#### Exercise description
Return only those lines of the listing that hold the word "terminal".
- - -
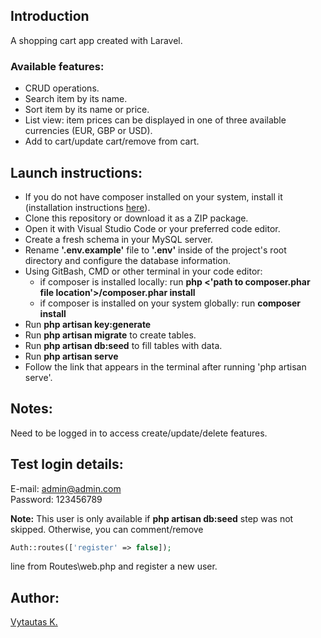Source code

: ## Introduction

A shopping cart app created with Laravel.

### Available features:

-   CRUD operations.
-   Search item by its name.
-   Sort item by its name or price.
-   List view: item prices can be displayed in one of three available currencies (EUR, GBP or USD).
-   Add to cart/update cart/remove from cart.

## Launch instructions:

-   If you do not have composer installed on your system, install it (installation instructions [here](https://getcomposer.org/download)).
-   Clone this repository or download it as a ZIP package.
-   Open it with Visual Studio Code or your preferred code editor.
-   Create a fresh schema in your MySQL server.
-   Rename **'.env.example'** file to **'.env'** inside of the project's root directory and configure the database information.
-   Using GitBash, CMD or other terminal in your code editor:
    -   if composer is installed locally: run **php <'path to composer.phar file location'>/composer.phar install**
    -   if composer is installed on your system globally: run **composer install**
-   Run **php artisan key:generate**
-   Run **php artisan migrate** to create tables.
-   Run **php artisan db:seed** to fill tables with data.
-   Run **php artisan serve**
-   Follow the link that appears in the terminal after running 'php artisan serve'.

## Notes:

Need to be logged in to access create/update/delete features.

## Test login details:

E-mail: admin@admin.com <br>
Password: 123456789

**Note:** This user is only available if **php artisan db:seed** step was not skipped.
Otherwise, you can comment/remove

```php
Auth::routes(['register' => false]);
```

line from Routes\web.php and register a new user.

## Author:

[Vytautas K.](https://github.com/VytautasKaz)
- - -
#### Task answer
-   Using GitBash, CMD or other terminal in your code editor:
-   Follow the link that appears in the terminal after running 'php artisan serve'.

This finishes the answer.